L’accesso alle iniziative è libero, nel rispetto delle normative Covid.

Enrico Vanzini

Ma chi è Enrico Vanzini? È un militare prigioniero dei tedeschi che dopo l’8 settembre fu inviato a Ingolstadt in Germania a lavorare. Tentò la fuga, ma ripreso venne condannato a morte a Buchenwald, pena in seguito commutata con l'internamento nel campo di concentramento a Dachau. Sopravvissuto ai lavori forzati e a condizioni indescrivibili nel campo di concentramento nazista, fu costretto a lavorare alla camera a gas e ai forni crematori di Dachau, diventando testimone dell'orrore nazista. È l'ultimo italiano appartenente al Sonderkommando ancora vivente.

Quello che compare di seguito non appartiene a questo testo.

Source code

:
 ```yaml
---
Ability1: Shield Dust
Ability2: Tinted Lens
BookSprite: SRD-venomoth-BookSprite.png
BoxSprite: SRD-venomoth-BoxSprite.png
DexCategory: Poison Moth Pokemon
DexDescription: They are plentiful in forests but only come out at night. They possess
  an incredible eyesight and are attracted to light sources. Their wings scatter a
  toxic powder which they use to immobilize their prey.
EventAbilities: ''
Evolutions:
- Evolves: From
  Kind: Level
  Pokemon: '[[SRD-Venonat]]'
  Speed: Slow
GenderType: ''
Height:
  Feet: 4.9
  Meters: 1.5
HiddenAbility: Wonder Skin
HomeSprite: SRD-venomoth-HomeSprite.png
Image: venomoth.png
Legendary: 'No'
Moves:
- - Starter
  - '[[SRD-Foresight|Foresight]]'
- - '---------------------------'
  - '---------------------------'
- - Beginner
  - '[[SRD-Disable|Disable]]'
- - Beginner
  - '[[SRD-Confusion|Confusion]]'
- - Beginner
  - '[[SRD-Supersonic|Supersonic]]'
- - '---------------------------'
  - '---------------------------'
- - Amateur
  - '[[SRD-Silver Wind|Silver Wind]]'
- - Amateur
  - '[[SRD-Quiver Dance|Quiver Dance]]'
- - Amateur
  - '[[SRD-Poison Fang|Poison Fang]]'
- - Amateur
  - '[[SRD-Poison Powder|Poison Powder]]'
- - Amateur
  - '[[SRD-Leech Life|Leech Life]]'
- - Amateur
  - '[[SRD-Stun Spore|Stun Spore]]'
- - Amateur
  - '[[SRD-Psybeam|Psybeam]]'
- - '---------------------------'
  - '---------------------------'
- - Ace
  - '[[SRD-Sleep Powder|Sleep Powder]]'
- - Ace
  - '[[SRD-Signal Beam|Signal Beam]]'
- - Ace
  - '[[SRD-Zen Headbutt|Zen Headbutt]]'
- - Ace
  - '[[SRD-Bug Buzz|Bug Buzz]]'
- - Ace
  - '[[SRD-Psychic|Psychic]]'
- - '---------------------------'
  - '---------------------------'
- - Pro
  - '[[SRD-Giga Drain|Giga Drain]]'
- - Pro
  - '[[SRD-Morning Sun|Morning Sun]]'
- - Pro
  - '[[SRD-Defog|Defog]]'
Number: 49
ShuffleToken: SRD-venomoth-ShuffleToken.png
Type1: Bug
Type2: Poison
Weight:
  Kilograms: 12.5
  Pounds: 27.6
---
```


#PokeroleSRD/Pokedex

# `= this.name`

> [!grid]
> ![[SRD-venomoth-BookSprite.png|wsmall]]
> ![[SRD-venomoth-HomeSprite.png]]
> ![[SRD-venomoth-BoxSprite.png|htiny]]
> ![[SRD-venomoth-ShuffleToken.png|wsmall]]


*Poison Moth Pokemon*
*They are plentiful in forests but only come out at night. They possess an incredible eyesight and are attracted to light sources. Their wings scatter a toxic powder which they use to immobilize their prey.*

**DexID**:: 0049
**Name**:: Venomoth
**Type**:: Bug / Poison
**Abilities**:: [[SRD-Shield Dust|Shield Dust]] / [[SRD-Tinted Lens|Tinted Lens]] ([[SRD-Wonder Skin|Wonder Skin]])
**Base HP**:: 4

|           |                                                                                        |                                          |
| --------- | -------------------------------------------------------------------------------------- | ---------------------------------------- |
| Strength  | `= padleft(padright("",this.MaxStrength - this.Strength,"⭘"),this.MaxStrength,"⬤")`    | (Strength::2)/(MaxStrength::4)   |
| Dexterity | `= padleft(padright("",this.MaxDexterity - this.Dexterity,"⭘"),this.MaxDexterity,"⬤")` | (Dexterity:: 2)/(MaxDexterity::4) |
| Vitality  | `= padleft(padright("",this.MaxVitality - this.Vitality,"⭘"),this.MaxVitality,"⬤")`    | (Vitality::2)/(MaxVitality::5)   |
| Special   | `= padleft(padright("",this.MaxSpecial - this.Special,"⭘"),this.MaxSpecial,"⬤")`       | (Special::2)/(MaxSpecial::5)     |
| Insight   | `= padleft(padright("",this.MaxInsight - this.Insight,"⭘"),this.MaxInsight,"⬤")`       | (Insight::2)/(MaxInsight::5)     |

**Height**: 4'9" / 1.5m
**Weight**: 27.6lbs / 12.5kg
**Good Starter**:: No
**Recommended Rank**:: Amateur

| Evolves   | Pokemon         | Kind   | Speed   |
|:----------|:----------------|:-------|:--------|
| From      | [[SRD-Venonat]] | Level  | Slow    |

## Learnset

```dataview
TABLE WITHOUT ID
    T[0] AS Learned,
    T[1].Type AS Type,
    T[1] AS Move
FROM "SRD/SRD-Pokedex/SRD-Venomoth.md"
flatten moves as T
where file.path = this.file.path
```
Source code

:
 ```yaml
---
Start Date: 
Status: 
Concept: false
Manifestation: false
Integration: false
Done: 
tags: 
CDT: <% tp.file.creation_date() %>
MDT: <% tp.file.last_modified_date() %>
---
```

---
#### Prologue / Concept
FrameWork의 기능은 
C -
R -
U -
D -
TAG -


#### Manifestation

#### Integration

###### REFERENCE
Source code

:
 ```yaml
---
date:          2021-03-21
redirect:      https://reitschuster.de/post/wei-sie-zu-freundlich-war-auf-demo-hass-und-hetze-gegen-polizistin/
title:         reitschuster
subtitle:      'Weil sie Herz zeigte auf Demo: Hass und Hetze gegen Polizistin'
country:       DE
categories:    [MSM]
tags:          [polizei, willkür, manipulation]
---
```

Toccante la frase del manifesto del 25 aprile: «Una volta ritornato a casa, avevo ancora quel pezzo di pane che una donna di ottant’anni mi diede, una povera tedesca alla quale questo gesto, questo pezzo di pane costò la vita… Io non lo mangiai mai, e sì che avevo fame, poiché mi sarebbe sembrato di mangiare un pezzo di cuore di quella poverina. Decisi di affidarlo a mia mamma affinché ne facesse ciò che meglio credeva ed ella lo portò in chiesa sull’altare come dono di Dio, come segno di gratitudine e riconoscenza».